■ **PROBLEM TO WORK ON**: Extract each line from the entries below that has the string "expand" in it.

(DATASET begins)

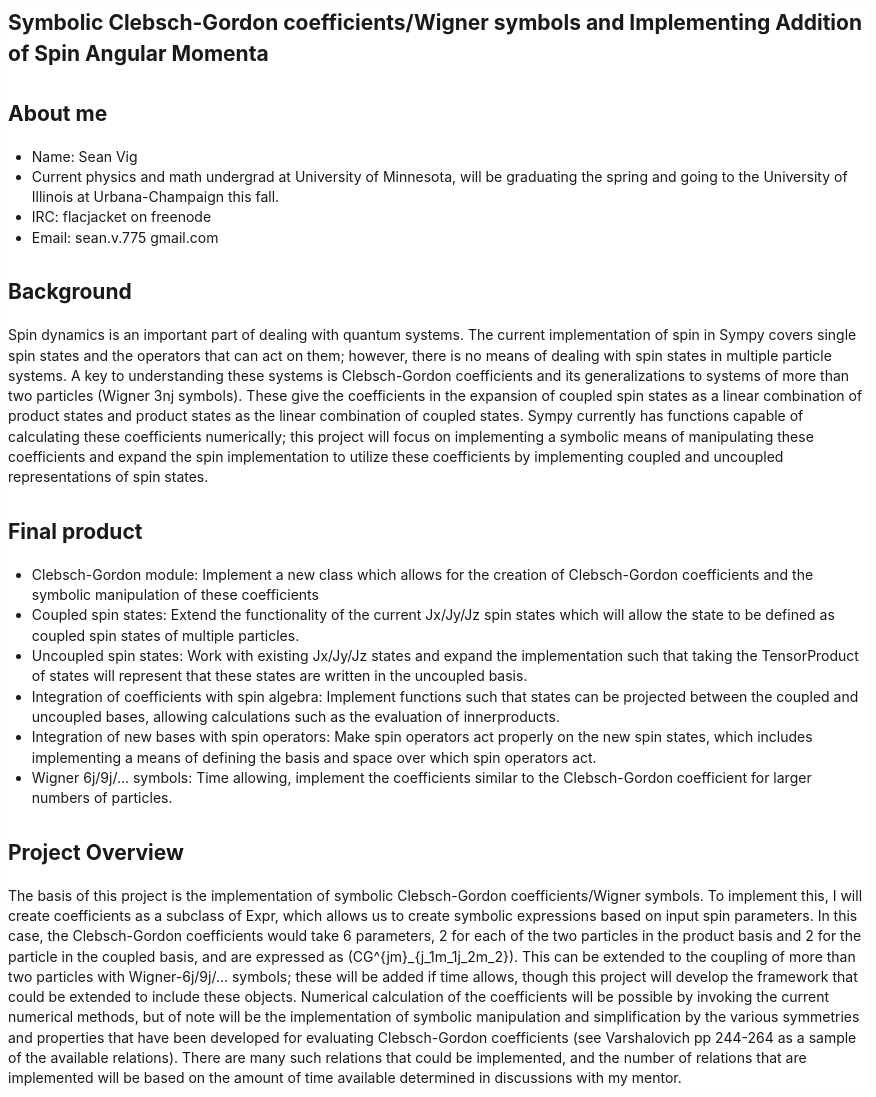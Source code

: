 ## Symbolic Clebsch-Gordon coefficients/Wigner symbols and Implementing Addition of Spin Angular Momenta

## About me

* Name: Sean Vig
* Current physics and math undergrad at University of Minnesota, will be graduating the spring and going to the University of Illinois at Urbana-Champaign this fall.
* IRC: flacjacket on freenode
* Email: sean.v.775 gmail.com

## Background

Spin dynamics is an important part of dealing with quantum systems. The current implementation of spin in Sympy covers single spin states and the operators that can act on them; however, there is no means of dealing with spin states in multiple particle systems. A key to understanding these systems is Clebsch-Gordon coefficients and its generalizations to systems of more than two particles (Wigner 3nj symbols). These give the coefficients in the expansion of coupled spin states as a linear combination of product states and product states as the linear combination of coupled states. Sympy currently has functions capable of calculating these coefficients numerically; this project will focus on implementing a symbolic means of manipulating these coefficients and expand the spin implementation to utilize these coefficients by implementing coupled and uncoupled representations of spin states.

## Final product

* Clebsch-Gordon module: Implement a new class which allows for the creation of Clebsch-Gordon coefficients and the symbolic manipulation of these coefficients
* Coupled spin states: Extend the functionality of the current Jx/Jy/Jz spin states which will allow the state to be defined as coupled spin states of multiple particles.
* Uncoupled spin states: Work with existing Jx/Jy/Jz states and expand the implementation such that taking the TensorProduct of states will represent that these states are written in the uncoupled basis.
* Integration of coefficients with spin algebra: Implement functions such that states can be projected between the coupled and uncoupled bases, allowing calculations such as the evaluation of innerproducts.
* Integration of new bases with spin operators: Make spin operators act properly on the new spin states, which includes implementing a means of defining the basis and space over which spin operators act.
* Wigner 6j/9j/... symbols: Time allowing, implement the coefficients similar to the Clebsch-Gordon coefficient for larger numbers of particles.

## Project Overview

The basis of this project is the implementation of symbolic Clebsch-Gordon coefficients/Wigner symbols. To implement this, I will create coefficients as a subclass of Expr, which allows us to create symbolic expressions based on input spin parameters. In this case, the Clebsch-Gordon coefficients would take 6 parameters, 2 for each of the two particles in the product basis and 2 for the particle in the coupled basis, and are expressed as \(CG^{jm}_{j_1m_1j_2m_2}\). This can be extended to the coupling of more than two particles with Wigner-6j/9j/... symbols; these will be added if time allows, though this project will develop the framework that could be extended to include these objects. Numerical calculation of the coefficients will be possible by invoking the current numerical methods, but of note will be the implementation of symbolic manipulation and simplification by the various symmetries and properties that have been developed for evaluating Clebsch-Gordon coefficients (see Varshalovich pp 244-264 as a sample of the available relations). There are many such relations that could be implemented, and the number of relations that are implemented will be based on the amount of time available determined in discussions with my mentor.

(DATASET ends)
(DATASET begins)

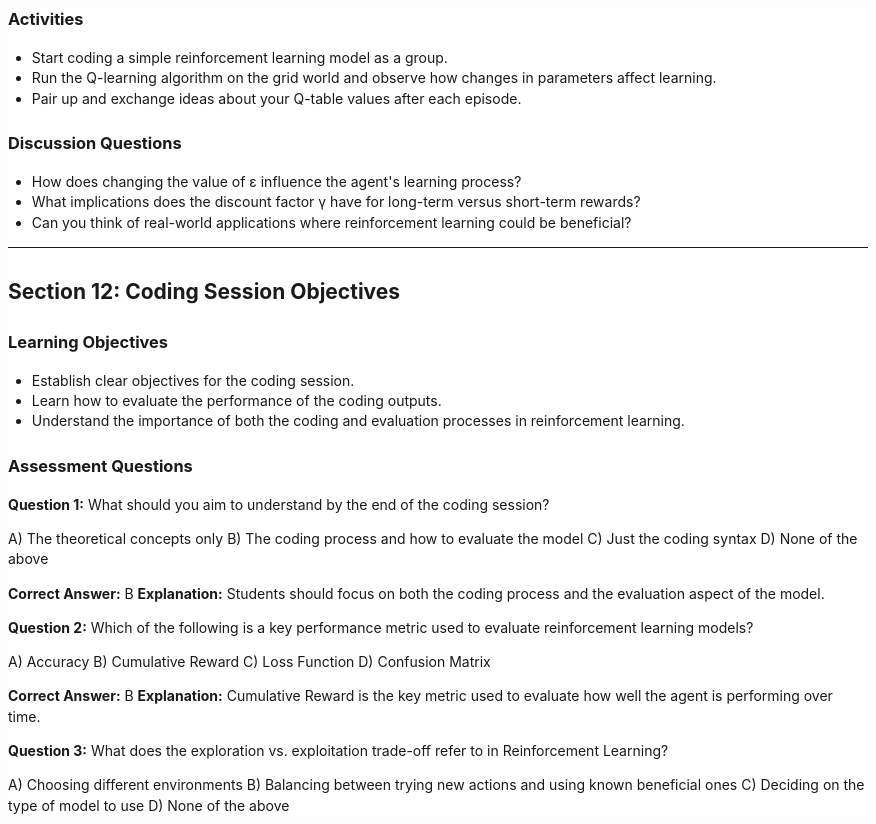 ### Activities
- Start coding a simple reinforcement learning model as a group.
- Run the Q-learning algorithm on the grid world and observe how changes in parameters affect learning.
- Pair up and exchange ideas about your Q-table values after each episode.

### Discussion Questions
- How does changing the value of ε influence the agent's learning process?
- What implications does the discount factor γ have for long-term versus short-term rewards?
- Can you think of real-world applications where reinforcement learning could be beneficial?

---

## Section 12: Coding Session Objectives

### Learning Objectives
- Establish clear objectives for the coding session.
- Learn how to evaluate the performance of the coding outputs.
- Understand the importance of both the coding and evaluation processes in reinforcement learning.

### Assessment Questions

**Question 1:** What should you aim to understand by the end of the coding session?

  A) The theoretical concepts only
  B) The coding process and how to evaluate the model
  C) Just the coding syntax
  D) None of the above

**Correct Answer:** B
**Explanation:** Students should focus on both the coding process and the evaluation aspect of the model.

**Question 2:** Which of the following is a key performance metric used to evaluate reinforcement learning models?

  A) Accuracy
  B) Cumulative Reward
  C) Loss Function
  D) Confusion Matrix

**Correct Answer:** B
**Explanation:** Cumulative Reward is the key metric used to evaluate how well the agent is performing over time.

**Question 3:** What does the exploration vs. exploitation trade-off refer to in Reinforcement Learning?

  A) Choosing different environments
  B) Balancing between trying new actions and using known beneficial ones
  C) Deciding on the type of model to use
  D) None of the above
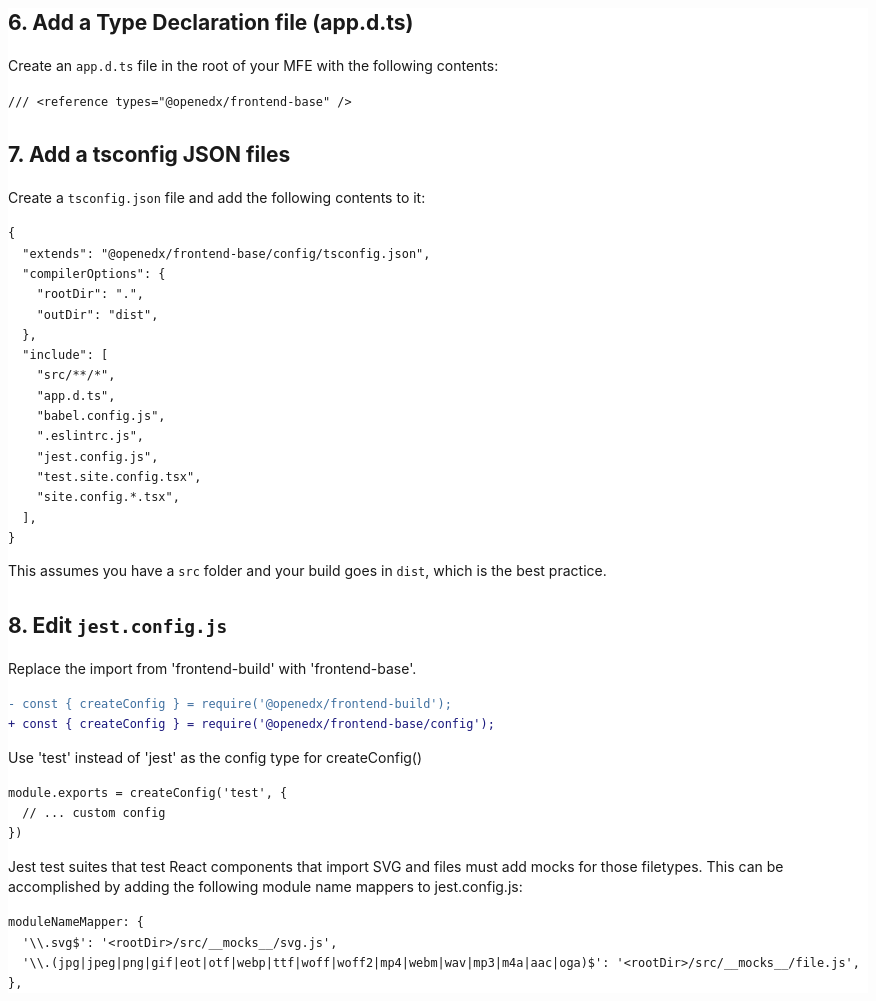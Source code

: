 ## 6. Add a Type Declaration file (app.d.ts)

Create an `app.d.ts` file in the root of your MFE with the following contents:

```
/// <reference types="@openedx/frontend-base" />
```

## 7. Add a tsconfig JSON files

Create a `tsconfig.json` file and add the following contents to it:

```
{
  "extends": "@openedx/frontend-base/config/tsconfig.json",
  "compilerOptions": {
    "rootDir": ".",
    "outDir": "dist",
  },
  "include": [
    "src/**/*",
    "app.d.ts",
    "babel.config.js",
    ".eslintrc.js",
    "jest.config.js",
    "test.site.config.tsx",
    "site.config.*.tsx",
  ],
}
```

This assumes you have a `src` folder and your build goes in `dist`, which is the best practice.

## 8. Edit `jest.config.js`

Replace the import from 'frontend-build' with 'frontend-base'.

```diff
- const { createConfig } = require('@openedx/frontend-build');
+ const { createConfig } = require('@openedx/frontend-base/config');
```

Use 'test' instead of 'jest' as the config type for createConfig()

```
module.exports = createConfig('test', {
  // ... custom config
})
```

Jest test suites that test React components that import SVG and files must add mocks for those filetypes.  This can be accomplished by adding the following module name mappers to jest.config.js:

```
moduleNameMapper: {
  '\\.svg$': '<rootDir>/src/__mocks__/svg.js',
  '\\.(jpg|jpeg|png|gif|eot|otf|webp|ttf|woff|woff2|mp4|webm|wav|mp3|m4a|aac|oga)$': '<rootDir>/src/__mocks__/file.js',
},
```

(DATASET ends)
(DATASET begins)

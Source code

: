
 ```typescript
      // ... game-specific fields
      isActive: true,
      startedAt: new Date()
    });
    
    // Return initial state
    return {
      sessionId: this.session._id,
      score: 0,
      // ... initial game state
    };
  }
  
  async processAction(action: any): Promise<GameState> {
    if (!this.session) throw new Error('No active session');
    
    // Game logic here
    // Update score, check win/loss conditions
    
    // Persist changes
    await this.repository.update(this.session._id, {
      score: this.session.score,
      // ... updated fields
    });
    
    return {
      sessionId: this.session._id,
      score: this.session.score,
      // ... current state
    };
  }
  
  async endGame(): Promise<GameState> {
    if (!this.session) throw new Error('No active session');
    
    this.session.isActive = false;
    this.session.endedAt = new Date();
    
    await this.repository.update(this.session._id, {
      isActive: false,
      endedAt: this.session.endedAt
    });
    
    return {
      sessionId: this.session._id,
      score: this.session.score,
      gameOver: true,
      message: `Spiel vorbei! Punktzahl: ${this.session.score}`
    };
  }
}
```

(DATASET ends)

■ **RESULT FOR THIS EXERCISE**:
Spin dynamics is an important part of dealing with quantum systems. The current implementation of spin in Sympy covers single spin states and the operators that can act on them; however, there is no means of dealing with spin states in multiple particle systems. A key to understanding these systems is Clebsch-Gordon coefficients and its generalizations to systems of more than two particles (Wigner 3nj symbols). These give the coefficients in the expansion of coupled spin states as a linear combination of product states and product states as the linear combination of coupled states. Sympy currently has functions capable of calculating these coefficients numerically; this project will focus on implementing a symbolic means of manipulating these coefficients and expand the spin implementation to utilize these coefficients by implementing coupled and uncoupled representations of spin states.
* Uncoupled spin states: Work with existing Jx/Jy/Jz states and expand the implementation such that taking the TensorProduct of states will represent that these states are written in the uncoupled basis.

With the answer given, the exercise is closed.